Search Service Architecture: Standalone Flask Application with Valkey

This article explains how our search service runs as a standalone Flask application on a separate server, using Valkey (Redis fork) for high-performance vector search, caching, and autocomplete.

The Problem: Search Performance and Scalability

Search operations are computationally expensive:

Filter extraction: Match 2,500+ phrases against every query
Related searches: Compute similarity across 65K queries
Autocomplete: Prefix matching on 65K queries
Product filtering: Filter 5K+ products by multiple criteria

Running these operations on the main web server causes:

Slow page loads: Search blocks other requests
Memory pressure: Embeddings account for a massive memory footprint
CPU contention: Similarity computation is CPU-intensive
Scaling difficulty: Can't scale search independently

We need a dedicated search service that can scale independently.

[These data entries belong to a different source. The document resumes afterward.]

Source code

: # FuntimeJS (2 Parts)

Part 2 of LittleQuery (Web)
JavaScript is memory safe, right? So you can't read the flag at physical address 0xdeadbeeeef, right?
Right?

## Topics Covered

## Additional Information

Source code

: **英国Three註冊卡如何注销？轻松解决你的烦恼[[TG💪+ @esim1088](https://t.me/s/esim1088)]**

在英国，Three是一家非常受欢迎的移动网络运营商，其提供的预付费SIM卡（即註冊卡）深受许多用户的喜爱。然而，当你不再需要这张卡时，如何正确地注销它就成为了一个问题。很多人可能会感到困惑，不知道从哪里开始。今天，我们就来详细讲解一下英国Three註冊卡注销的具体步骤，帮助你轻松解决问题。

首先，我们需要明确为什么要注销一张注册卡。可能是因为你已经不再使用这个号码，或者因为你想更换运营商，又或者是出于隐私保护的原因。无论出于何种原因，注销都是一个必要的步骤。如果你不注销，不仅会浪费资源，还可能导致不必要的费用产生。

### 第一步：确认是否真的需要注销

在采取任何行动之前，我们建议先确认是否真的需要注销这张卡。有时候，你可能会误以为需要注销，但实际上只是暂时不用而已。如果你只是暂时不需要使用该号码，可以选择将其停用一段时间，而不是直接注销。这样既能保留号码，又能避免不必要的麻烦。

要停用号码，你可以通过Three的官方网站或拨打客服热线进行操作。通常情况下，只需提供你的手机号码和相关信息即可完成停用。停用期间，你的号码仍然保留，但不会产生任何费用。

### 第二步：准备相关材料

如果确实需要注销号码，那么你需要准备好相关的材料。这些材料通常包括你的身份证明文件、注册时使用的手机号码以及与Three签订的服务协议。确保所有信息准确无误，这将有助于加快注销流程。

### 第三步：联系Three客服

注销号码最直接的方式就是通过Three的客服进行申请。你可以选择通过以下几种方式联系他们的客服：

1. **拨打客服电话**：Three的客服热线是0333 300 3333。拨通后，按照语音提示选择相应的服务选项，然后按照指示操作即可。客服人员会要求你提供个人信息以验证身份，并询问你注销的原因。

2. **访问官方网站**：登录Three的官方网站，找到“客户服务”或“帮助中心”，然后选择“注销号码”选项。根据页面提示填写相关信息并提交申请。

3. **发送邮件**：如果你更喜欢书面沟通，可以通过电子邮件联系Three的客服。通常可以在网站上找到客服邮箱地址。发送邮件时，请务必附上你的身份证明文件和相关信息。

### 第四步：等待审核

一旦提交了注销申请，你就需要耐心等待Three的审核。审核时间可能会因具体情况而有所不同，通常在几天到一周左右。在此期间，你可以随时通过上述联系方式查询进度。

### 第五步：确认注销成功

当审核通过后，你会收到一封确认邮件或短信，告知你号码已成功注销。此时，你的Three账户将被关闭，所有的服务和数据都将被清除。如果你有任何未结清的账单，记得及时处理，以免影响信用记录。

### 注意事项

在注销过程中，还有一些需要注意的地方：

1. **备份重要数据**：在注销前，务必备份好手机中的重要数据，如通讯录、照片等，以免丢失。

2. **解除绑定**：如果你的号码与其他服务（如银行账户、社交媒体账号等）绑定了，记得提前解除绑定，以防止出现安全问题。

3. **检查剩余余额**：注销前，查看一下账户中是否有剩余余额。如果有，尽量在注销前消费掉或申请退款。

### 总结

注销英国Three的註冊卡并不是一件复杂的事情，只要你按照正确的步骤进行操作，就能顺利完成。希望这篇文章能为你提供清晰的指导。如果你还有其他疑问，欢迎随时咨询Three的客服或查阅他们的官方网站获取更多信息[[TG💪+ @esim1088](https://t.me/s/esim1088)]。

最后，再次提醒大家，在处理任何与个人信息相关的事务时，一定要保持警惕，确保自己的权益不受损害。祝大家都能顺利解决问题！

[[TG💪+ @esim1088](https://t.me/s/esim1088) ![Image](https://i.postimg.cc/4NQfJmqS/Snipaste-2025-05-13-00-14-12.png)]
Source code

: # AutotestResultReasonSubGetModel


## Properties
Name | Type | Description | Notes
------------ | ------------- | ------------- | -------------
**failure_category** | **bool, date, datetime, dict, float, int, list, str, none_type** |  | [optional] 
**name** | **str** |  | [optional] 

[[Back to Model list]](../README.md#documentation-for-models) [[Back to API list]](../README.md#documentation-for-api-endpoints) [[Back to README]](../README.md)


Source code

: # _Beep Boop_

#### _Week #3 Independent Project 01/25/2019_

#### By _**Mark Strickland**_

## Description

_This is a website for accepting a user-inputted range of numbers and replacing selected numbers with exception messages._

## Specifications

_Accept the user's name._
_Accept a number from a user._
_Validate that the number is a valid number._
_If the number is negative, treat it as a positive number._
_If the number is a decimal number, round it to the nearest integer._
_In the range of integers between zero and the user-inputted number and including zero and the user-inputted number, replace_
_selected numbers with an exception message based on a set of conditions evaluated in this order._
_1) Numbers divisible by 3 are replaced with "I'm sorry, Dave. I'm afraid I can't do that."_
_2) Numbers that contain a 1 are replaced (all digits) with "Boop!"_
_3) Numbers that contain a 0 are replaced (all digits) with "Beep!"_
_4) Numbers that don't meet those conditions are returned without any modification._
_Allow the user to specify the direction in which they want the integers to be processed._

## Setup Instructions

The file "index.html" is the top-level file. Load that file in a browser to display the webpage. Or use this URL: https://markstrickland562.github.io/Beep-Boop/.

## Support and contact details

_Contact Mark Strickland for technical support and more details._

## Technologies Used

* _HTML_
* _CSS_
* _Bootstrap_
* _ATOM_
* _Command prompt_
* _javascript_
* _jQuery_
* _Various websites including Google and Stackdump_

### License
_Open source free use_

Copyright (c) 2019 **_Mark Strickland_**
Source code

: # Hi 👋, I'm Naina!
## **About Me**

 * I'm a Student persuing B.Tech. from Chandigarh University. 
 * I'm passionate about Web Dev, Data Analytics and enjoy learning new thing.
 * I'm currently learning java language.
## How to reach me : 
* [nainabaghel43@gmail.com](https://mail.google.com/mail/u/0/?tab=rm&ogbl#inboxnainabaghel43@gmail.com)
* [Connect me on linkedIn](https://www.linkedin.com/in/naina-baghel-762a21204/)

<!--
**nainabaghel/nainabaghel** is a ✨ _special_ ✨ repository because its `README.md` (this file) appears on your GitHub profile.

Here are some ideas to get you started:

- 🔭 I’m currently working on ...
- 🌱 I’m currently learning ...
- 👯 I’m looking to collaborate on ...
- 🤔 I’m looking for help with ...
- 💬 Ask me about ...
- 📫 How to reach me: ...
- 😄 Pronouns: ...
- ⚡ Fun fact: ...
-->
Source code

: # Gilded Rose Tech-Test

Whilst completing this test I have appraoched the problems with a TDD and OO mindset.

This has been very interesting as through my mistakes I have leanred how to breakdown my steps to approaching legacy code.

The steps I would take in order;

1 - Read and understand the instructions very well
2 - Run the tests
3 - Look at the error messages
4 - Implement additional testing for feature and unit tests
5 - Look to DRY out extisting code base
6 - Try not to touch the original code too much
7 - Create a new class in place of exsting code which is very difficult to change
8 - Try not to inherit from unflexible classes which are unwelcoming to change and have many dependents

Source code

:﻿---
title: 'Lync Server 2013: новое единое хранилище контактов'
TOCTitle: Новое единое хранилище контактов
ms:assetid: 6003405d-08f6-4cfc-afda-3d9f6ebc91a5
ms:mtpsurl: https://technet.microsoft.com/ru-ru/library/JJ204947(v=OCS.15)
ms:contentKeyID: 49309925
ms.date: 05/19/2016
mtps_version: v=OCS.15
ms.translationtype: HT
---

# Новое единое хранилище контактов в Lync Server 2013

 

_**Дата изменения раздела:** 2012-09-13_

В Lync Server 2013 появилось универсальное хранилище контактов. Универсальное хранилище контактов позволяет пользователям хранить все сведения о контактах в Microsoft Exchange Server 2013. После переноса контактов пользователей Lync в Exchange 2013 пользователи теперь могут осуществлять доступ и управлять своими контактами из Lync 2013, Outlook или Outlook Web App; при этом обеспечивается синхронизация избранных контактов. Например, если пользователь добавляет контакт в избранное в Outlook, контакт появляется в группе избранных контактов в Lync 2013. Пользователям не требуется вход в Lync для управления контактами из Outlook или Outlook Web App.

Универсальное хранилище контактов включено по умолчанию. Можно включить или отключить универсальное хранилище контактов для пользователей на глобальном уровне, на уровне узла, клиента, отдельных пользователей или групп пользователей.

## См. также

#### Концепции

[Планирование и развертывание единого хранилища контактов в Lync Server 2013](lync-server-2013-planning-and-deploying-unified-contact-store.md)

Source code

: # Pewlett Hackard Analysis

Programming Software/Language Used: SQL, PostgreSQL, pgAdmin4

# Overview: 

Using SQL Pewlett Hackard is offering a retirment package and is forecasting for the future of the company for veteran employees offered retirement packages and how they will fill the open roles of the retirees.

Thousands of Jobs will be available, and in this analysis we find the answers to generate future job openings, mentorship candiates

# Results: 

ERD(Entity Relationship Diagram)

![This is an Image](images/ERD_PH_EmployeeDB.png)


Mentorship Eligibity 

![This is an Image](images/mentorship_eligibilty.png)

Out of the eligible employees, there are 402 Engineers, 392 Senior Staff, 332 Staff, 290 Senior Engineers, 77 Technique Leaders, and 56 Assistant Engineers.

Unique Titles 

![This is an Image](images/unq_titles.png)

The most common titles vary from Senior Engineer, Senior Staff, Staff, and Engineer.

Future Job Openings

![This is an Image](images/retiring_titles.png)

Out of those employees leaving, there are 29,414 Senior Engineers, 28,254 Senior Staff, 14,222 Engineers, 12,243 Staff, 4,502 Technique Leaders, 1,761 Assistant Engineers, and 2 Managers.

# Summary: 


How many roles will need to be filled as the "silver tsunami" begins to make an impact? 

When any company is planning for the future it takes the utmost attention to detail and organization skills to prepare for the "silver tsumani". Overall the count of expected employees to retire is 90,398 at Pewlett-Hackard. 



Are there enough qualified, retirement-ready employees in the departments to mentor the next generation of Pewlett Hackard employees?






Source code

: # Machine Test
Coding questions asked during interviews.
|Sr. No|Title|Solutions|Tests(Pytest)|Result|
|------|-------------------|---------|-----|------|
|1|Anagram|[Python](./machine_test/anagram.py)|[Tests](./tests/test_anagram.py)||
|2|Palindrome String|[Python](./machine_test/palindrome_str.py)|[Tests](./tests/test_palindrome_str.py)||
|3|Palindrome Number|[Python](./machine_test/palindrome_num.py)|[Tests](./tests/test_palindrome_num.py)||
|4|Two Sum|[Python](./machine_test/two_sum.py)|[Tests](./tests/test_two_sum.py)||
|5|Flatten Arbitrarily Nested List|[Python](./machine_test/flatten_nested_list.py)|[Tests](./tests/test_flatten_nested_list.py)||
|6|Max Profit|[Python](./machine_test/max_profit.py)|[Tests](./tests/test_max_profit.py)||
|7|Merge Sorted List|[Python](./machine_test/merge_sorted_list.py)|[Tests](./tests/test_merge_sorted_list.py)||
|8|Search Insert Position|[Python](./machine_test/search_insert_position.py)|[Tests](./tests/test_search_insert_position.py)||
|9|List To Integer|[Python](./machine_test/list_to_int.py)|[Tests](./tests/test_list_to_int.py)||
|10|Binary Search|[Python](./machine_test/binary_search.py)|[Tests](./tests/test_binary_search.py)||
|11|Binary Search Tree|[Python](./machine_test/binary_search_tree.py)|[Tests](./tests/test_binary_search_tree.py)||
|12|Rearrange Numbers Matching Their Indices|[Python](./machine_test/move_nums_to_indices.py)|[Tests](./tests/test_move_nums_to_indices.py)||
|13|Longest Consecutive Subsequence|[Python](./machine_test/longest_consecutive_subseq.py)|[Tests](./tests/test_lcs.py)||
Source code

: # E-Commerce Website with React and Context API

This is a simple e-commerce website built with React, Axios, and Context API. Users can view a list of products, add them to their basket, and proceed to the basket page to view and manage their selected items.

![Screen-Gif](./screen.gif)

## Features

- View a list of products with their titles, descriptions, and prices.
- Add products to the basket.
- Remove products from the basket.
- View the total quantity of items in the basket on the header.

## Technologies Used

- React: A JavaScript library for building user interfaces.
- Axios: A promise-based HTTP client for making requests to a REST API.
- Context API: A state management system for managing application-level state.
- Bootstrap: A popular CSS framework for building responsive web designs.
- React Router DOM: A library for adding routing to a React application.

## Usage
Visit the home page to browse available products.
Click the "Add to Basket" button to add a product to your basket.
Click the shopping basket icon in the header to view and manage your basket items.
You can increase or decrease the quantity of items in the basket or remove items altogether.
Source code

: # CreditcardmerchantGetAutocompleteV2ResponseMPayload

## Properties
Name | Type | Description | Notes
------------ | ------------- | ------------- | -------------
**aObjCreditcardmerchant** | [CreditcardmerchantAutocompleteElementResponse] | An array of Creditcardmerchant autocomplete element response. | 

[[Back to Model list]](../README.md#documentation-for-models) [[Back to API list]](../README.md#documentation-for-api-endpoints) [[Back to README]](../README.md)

The Solution: Standalone Search Service

We run a separate Flask application on a dedicated server:

Main Web Server
    ↓ HTTP API calls
Search Service
    ↓ Valkey queries
Valkey Server

This architecture provides:

Independent scaling: Scale search service without affecting main web server
Resource isolation: Search operations don't impact main web server
Caching: Valkey caches results for fast repeated queries
High availability: Search service can restart without affecting main web server

Search Service Components

1. Filter Extraction API

Endpoint: /api/extract_filters
Purpose: Extract structured filters from natural language queries
Example:

GET /api/extract_filters?q=mini+pc+16gb+ram

Response:
{
  "Form Factor": "Mini PC",
  "Main Memory": "16"
}

Implementation:

Load phrase-to-filter mappings from Valkey or JSON
Match phrases using word boundary regex
Return structured filters

Caching: Phrase mappings cached in Valkey (30-day TTL)

2. Related Searches API

Endpoint: /api/related
Purpose: Find semantically similar queries using vector search
Example:

POST /api/related
{
  "query": "mini pc",
  "limit": 10
}

Response:
{
  "related": [
    {"query": "small computer", "similarity": 0.92},
    {"query": "compact desktop", "similarity": 0.89},
    {"query": "mini pc 8gb", "similarity": 0.87}
  ]
}

Implementation:

Embed query using all-mpnet-base-v2
Query Valkey RediSearch for nearest neighbors
Return top N results sorted by similarity

Caching: Results cached in Valkey (7-day TTL)

3. Autocomplete API

Endpoint: /api/autocomplete
Purpose: Suggest queries as user types
Example:

GET /api/autocomplete?q=mini+p&limit=5

Response:
{
  "suggestions": [
    "mini pc",
    "mini pc 16gb",
    "mini pc 8gb ram",
    "mini pc fanless",
    "mini pc windows 11"
  ]
}

Implementation:

Query Valkey RediSearch with prefix matching
Rank by popularity (impression + click score)
Return top N suggestions

Caching: Autocomplete index in Valkey (updated daily)

4. Popular Queries API

Endpoint: /api/popular
Purpose: Get most popular queries
Example:

GET /api/popular?limit=10

Response:
{
  "queries": [
    "mini pc",
    "thin client",
    "industrial pc",
    "all in one pc"
  ]
}

Implementation:

Load queries from Valkey or JSON
Sort by traffic score (impressions + clicks)
Return top N queries

Caching: Popular queries cached in Valkey (30-day TTL)

Valkey Integration

Valkey is a Redis fork that provides:

Vector search: RediSearch module for similarity search
Caching: Fast in-memory key-value store
Autocomplete: Prefix matching with sorted sets
Persistence: AOF (Append-Only File) for durability

Vector Search with RediSearch

We use Valkey's RediSearch module for vector similarity search:

Index Creation:

client.ft("queries_idx").create_index([
    VectorField("embedding", "FLAT", {
        "TYPE": "FLOAT32",
        "DIM": 768,
        "DISTANCE_METRIC": "COSINE"
    }),
    TextField("query"),
    NumericField("score")
])

Vector Search:

query_embedding = model.encode(query)
results = client.ft("queries_idx").search(
    Query("*=>[KNN 10 @embedding $vec AS score]")
    .sort_by("score")
    .return_fields("query", "score")
    .dialect(2),
    query_params={"vec": query_embedding.tobytes()}
)

This returns the 10 nearest neighbors by cosine similarity.

Caching Strategy

We cache multiple data types in Valkey:

Phrase Mappings (30-day TTL):

client.setex(
    "seo:phrase_mappings",
    30 * 24 * 3600,
    json.dumps(phrase_mappings)
)

Related Searches (7-day TTL):

cache_key = f"related:{query_hash}"
client.setex(cache_key, 7 * 24 * 3600, json.dumps(results))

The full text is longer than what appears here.